● **Work request**
Show all lines from the records below in which the string "classification" is present.

Collection entries:

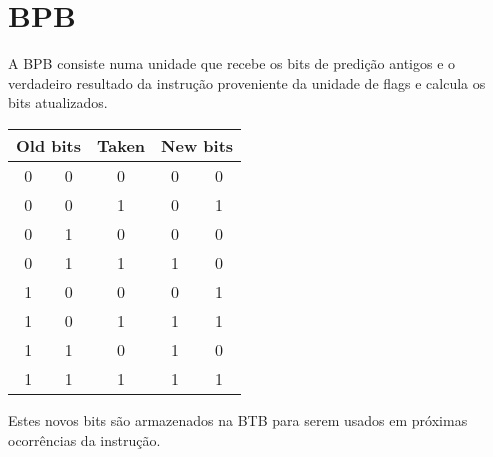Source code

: \section{BPB}
A BPB consiste numa unidade que recebe os bits de predição antigos e o verdadeiro resultado da instrução proveniente da unidade de flags e calcula os bits atualizados.
\begin{table}[H]
	\centering
	\begin{tabular}{cc|c|cc}
		\multicolumn{2}{c|}{Old bits} & Taken & \multicolumn{2}{c}{New bits} \\ \hline
		0 & 0 & 0 & 0 & 0 \\
		0 & 0 & 1 & 0 & 1 \\
		0 & 1 & 0 & 0 & 0 \\
		0 & 1 & 1 & 1 & 0 \\
		1 & 0 & 0 & 0 & 1 \\
		1 & 0 & 1 & 1 & 1 \\
		1 & 1 & 0 & 1 & 0 \\
		1 & 1 & 1 & 1 & 1
	\end{tabular}
\end{table}
Estes novos bits são armazenados na BTB para serem usados em próximas ocorrências da instrução.









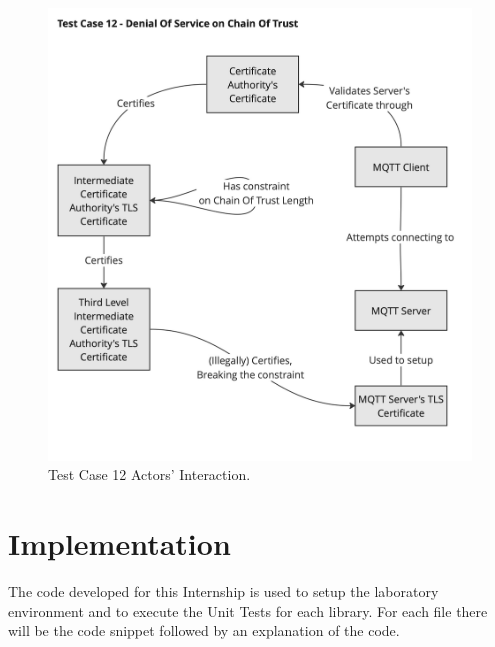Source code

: \documentclass[binding=0.6cm,noexaminfo]{sapthesis}
\begin{document}
\begin{figure}[htb]
	\includegraphics[width=14cm]{TC12}
	\caption{Test Case 12 Actors' Interaction.}
	\label{fig:tc12}
\end{figure}

\chapter{Implementation}
The code developed for this Internship is used to setup the laboratory environment and to execute the Unit Tests for each library. For each file there will be the code snippet followed by an explanation of the code.
\end{document}
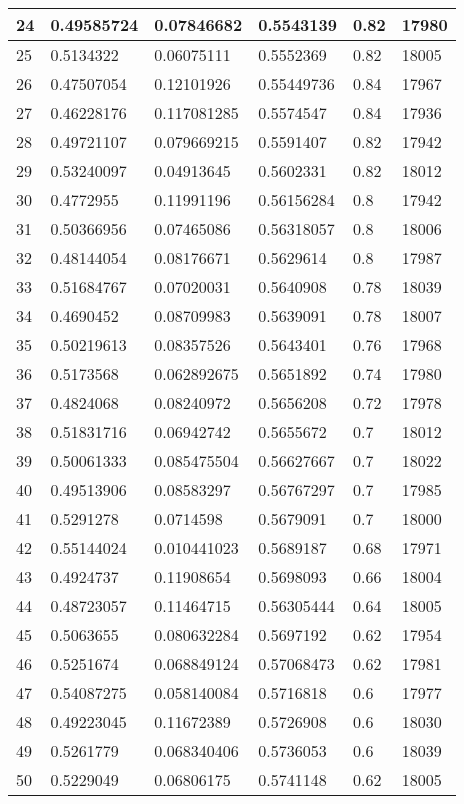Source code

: \begin{longtable}{|l|l|l|l|l|l|}
24 & 0.49585724 & 0.07846682 & 0.5543139 & 0.82 & 17980 \\ \hline 
25 & 0.5134322 & 0.06075111 & 0.5552369 & 0.82 & 18005 \\ \hline 
26 & 0.47507054 & 0.12101926 & 0.55449736 & 0.84 & 17967 \\ \hline 
27 & 0.46228176 & 0.117081285 & 0.5574547 & 0.84 & 17936 \\ \hline 
28 & 0.49721107 & 0.079669215 & 0.5591407 & 0.82 & 17942 \\ \hline 
29 & 0.53240097 & 0.04913645 & 0.5602331 & 0.82 & 18012 \\ \hline 
30 & 0.4772955 & 0.11991196 & 0.56156284 & 0.8 & 17942 \\ \hline 
31 & 0.50366956 & 0.07465086 & 0.56318057 & 0.8 & 18006 \\ \hline 
32 & 0.48144054 & 0.08176671 & 0.5629614 & 0.8 & 17987 \\ \hline 
33 & 0.51684767 & 0.07020031 & 0.5640908 & 0.78 & 18039 \\ \hline 
34 & 0.4690452 & 0.08709983 & 0.5639091 & 0.78 & 18007 \\ \hline 
35 & 0.50219613 & 0.08357526 & 0.5643401 & 0.76 & 17968 \\ \hline 
36 & 0.5173568 & 0.062892675 & 0.5651892 & 0.74 & 17980 \\ \hline 
37 & 0.4824068 & 0.08240972 & 0.5656208 & 0.72 & 17978 \\ \hline 
38 & 0.51831716 & 0.06942742 & 0.5655672 & 0.7 & 18012 \\ \hline 
39 & 0.50061333 & 0.085475504 & 0.56627667 & 0.7 & 18022 \\ \hline 
40 & 0.49513906 & 0.08583297 & 0.56767297 & 0.7 & 17985 \\ \hline 
41 & 0.5291278 & 0.0714598 & 0.5679091 & 0.7 & 18000 \\ \hline 
42 & 0.55144024 & 0.010441023 & 0.5689187 & 0.68 & 17971 \\ \hline 
43 & 0.4924737 & 0.11908654 & 0.5698093 & 0.66 & 18004 \\ \hline 
44 & 0.48723057 & 0.11464715 & 0.56305444 & 0.64 & 18005 \\ \hline 
45 & 0.5063655 & 0.080632284 & 0.5697192 & 0.62 & 17954 \\ \hline 
46 & 0.5251674 & 0.068849124 & 0.57068473 & 0.62 & 17981 \\ \hline 
47 & 0.54087275 & 0.058140084 & 0.5716818 & 0.6 & 17977 \\ \hline 
48 & 0.49223045 & 0.11672389 & 0.5726908 & 0.6 & 18030 \\ \hline 
49 & 0.5261779 & 0.068340406 & 0.5736053 & 0.6 & 18039 \\ \hline 
50 & 0.5229049 & 0.06806175 & 0.5741148 & 0.62 & 18005 \\ \hline 
\end{longtable}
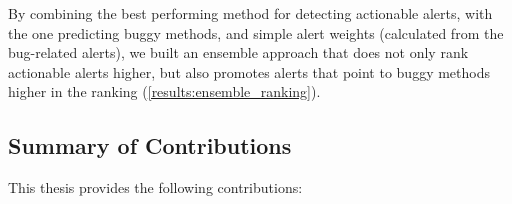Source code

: By combining the best performing method for detecting actionable alerts, with the one predicting buggy methods, and simple alert weights (calculated from the bug-related alerts), we built an ensemble approach that does not only rank actionable alerts higher, but also promotes alerts that point to buggy methods higher in the ranking (\cref{results:ensemble_ranking}).


\subsection{Summary of Contributions}
 
This thesis provides the following contributions:
\begin{itemize}


\end{itemize}
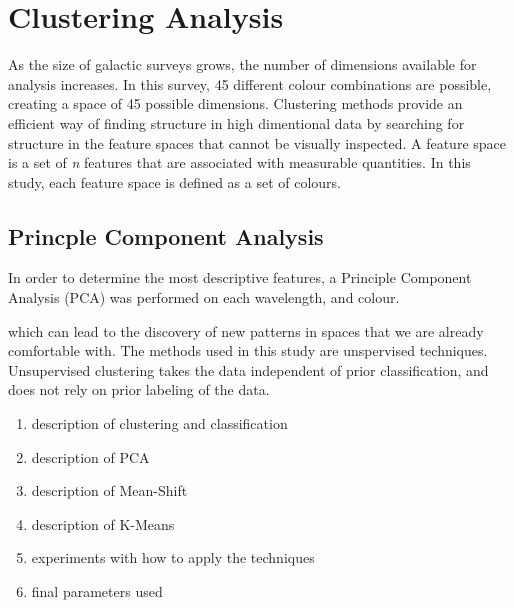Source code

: \section{Clustering Analysis}
As the size of galactic surveys grows, the number of dimensions available for analysis increases.
In this survey, 45 different colour combinations are possible, creating a space of 45 possible dimensions. 
Clustering methods provide an efficient way of finding structure in high dimentional data by searching for structure in the feature spaces that cannot be visually inspected. 
A feature space is a set of \textit{n} features that are associated with measurable quantities. 
In this study, each feature space is defined as a set of colours.

\subsection{Princple Component Analysis}
In order to determine the most descriptive features, a Principle Component Analysis (PCA) was performed on each wavelength, and colour. %



 which can lead to the discovery of new patterns in spaces that we are already comfortable with. 
The methods used in this study are unspervised techniques. Unsupervised clustering takes the data independent of prior classification, and does not rely on prior labeling of the data.

\begin{enumerate}
\item description of clustering and classification 
\item description of PCA
\item description of Mean-Shift
\item description of K-Means
\item experiments with how to apply the techniques
\item final parameters used
\end{enumerate}
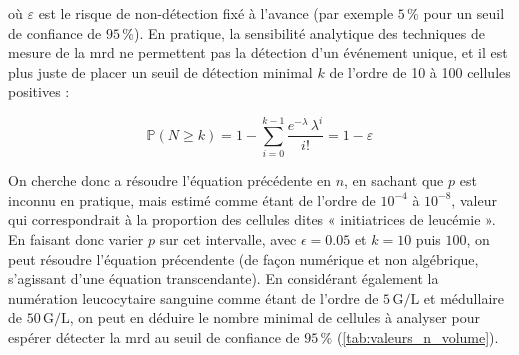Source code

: où $\varepsilon$ est le risque de non-détection fixé à l'avance (par exemple $5\,\%$ pour un seuil de confiance de $95\,\%$).
En pratique, la sensibilité analytique des techniques de mesure de la \gls{mrd} ne permettent pas la détection d'un événement unique, et il est plus juste de placer 
un seuil de détection minimal $k$ de l'ordre de 10 à 100 cellules positives : 

\begin{equation}
    \mathbb{P}(N \geq k) = 1 - \sum_{i = 0}^{k-1} \frac{e^{-\lambda} \, \lambda^{i}}{i!} = 1 - \varepsilon
\end{equation}

On cherche donc a résoudre l'équation précédente en $n$, en sachant que $p$ est inconnu en pratique, mais estimé comme étant de l'ordre de $10^{-4}$ à $10^{-8}$, 
valeur qui correspondrait à la proportion des cellules dites « initiatrices de leucémie ». En faisant donc varier $p$ sur cet intervalle, avec $\epsilon = 0.05$ et 
$k = 10$ puis $100$, on peut résoudre l'équation précendente (de façon numérique et non algébrique, s'agissant d'une équation transcendante). En considérant également 
la numération leucocytaire sanguine comme étant de l'ordre de $5\,\text{G/L}$ et médullaire de $50\,\text{G/L}$, on peut en déduire le nombre minimal de cellules à analyser 
pour espérer détecter la \gls{mrd} au seuil de confiance de $95\,\%$ (\autoref{tab:valeurs_n_volume}).

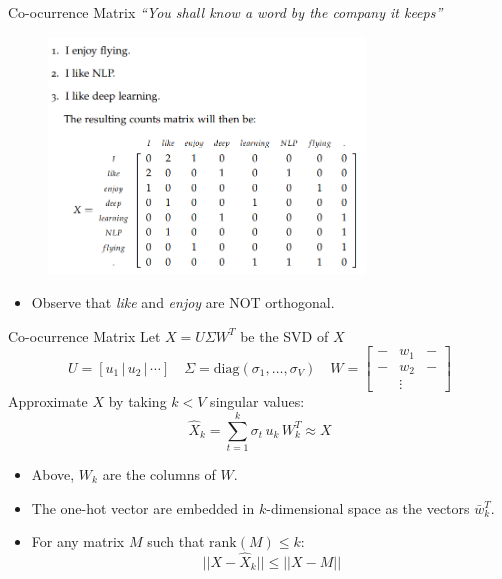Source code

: \documentclass[9pt]{beamer}
\newcommand{\given}{\, | \,}
\newcommand{\diag}{\text{diag}}
\begin{document}
\begin{frame}{Co-ocurrence Matrix}
    \textit{``You shall know a word by the company it keeps''}\\[4mm]
    \hspace*{}
    \begin{figure}[c]
    \includegraphics[width=0.75\textwidth]{coocurrence_matrix.png}
    \end{figure}
    \begin{itemize}
        \item Observe that \textit{like} and \textit{enjoy} are NOT orthogonal.
    \end{itemize}
\end{frame}

\begin{frame}{Co-ocurrence Matrix}
Let $X = U\Sigma W^T$ be the SVD of $X$
    $$ U = [u_1 \given u_2\given \cdots ]\quad \Sigma = \diag(\sigma_1,\ldots, \sigma_V)\quad W = \begin{bmatrix}-& w_1&- \\-& w_2&- \\ &\vdots& \end{bmatrix}$$
        Approximate $X$ by taking $k<V$ singular values:
        $$\hat X_k = \sum_{t=1}^k \sigma_t\, u_k\, W_k^T\approx X$$
        \begin{itemize}
                \item Above, $W_k$ are the columns of $W$.
        \item The one-hot vector are embedded in $k$-dimensional space as the vectors $\bar w_k^T$.
        \item For any matrix $M$ such that $\text{rank}(M) \leq k$:
                $$|| X - \hat X_k || \leq || X - M ||$$
        \end{itemize}
\end{frame}
\end{document}
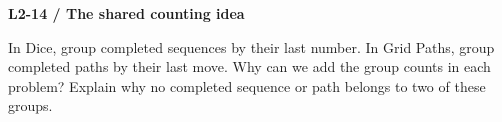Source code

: \documentclass[11pt,a4paper]{article}
\begin{document}
\par\noindent\begin{minipage}{\linewidth}
\textbf{L2-14 / The shared counting idea}\par\smallskip In Dice, group completed sequences by their last number. In Grid Paths, group completed paths by their last move. Why can we add the group counts in each problem? Explain why no completed sequence or path belongs to two of these groups.\par
\end{minipage}\par\vspace{4mm}
\end{document}
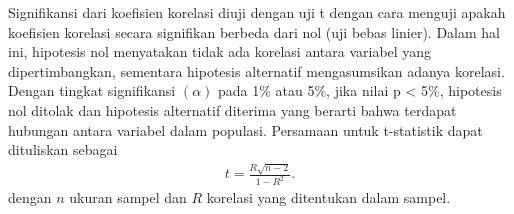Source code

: \begin{spacing}{1.5}
		Signifikansi dari koefisien korelasi diuji dengan uji t dengan cara menguji apakah koefisien korelasi secara signifikan berbeda dari nol (uji bebas linier). Dalam hal ini, hipotesis nol menyatakan tidak ada korelasi antara variabel yang dipertimbangkan, sementara hipotesis alternatif mengasumsikan adanya korelasi. Dengan tingkat signifikansi $(\alpha)$ pada 1\% atau 5\%, jika nilai p < 5\%, hipotesis nol ditolak dan hipotesis alternatif diterima yang berarti bahwa terdapat hubungan antara variabel dalam populasi. Persamaan untuk t-statistik dapat dituliskan sebagai
		\begin{equation}
			\begin{aligned}
				t=\frac{R\sqrt{n-2}}{1-R^2}.
			\end{aligned}
		\end{equation}
		dengan $n$ ukuran sampel dan $R$ korelasi yang ditentukan dalam sampel.

\end{spacing}
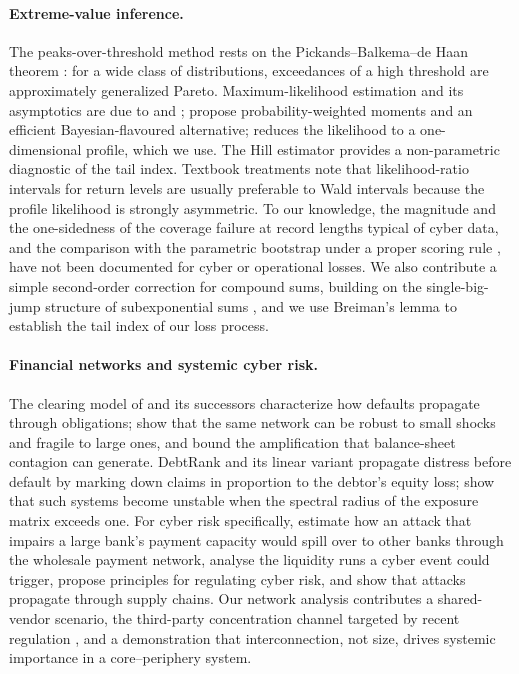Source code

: \paragraph{Extreme-value inference.} The peaks-over-threshold method rests on the Pickands--Balkema--de Haan theorem \citep{balkema1974,pickands1975}: for a wide class of distributions, exceedances of a high threshold are approximately generalized Pareto. Maximum-likelihood estimation and its asymptotics are due to \citet{smith1987} and \citet{davison1990}; \citet{hosking1987} propose probability-weighted moments and \citet{zhang2009} an efficient Bayesian-flavoured alternative; \citet{grimshaw1993} reduces the likelihood to a one-dimensional profile, which we use. The Hill estimator \citep{hill1975} provides a non-parametric diagnostic of the tail index. Textbook treatments \citep{embrechts1997,coles2001,mcneil2015} note that likelihood-ratio intervals for return levels are usually preferable to Wald intervals because the profile likelihood is strongly asymmetric. To our knowledge, the magnitude and the one-sidedness of the coverage failure at record lengths typical of cyber data, and the comparison with the parametric bootstrap \citep{davison1997} under a proper scoring rule \citep{gneiting2007}, have not been documented for cyber or operational losses. We also contribute a simple second-order correction for compound sums, building on the single-big-jump structure of subexponential sums \citep{embrechts1997}, and we use Breiman's lemma \citep{breiman1965} to establish the tail index of our loss process.

\paragraph{Financial networks and systemic cyber risk.} The clearing model of \citet{eisenberg2001} and its successors characterize how defaults propagate through obligations; \citet{acemoglu2015} show that the same network can be robust to small shocks and fragile to large ones, and \citet{glasserman2015,glasserman2016} bound the amplification that balance-sheet contagion can generate. DebtRank \citep{battiston2012} and its linear variant \citep{bardoscia2015} propagate distress before default by marking down claims in proportion to the debtor's equity loss; \citet{bardoscia2017} show that such systems become unstable when the spectral radius of the exposure matrix exceeds one. For cyber risk specifically, \citet{eisenbach2022} estimate how an attack that impairs a large bank's payment capacity would spill over to other banks through the wholesale payment network, \citet{duffie2019} analyse the liquidity runs a cyber event could trigger, \citet{kashyap2019} propose principles for regulating cyber risk, and \citet{crosignani2023} show that attacks propagate through supply chains. Our network analysis contributes a shared-vendor scenario, the third-party concentration channel targeted by recent regulation \citep{dora2022}, and a demonstration that interconnection, not size, drives systemic importance in a core--periphery system.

● **Exercise response**
The methods used in this study are unspervised techniques. Unsupervised clustering takes the data independent of prior classification, and does not rely on prior labeling of the data.
\item description of clustering and classification 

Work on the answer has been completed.